My state of rebellion, as a prodigal wife, had destroyed every aspect of trust in our marriage, and my husband was weary of trying to convince me not to pursue a life separate from him in the far country. We had been down every broken road, and I needed a new direction, but had no idea that I was only running from an inner battle of my own. Later on, I would finally turn to God and face the darkness inside of me that kept me running for so long.
Upon my departure, my husband’s back was up against a wall. He was desperate for the answers, but as he let go, he turned to God and began shedding his self-confidence. He knew he had done everything he could possibly do.
From a prodigal’s perspective, once he really let go, and I mean honestly and truly let go in his heart and soul, thereby trusting in God to meet all of his needs, something significant changed between us. I was no longer the center of his universe, where everything revolved around me. God would take His rightful place and his life would be filled with purpose and meaning with or without me. The shift of expectations led to the sense of freedom that we were both searching for. We did not have anymore pressures that were too heavy to uphold. We were both freed from the demands of fulfilling what only God could.
Do you see the point? Once my husband felt there was no way forward, like we were stuck in a realm of an impossible situation, he let go of his fears, and trusted God. He saw the circumstances, he saw my lack of interest in our family, and the lack of desire to be his wife, and despite all of his prayers, our marriage appeared to be dead, but he trusted in God explicitly to make the necessary changes within both of us.
Who else can relate to these circumstances where things appear to be dead, and there appears to be no hopeful signs of change in your prodigal?

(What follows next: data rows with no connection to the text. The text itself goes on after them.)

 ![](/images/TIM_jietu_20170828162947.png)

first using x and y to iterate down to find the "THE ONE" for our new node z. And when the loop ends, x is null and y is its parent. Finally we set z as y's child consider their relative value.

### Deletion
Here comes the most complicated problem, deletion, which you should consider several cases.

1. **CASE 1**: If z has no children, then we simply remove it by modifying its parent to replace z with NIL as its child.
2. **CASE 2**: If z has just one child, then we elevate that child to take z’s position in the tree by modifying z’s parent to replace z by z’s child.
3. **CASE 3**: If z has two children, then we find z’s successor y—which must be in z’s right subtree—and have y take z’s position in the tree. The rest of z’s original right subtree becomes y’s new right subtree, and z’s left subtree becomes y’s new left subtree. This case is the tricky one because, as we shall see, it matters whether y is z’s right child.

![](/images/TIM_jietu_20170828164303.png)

You see your prodigal’s life, you see the consequences of sin, and when you’re brutally honest, you see no change. Maybe you’ve been waiting and praying for many years for your prodigal to return home and you’re feeling desperate too, but feeling desperate isn’t necessarily a bad thing. Just like it was for my husband, it can be a step towards shedding off self-confidence and relying on God.
When a stander takes their focus off of their prodigal, God can help them to see Him so clearly that His promises are more real than the circumstances, and that is when a stander can truly let go, and give God all the glory, not because the circumstances have changed, but because their faith in Him has grown.
I can tell you from my experience, the change that occurred from my husband’s faith in God was the formula that brought me back home.
Don’t give up. With God there is always hope.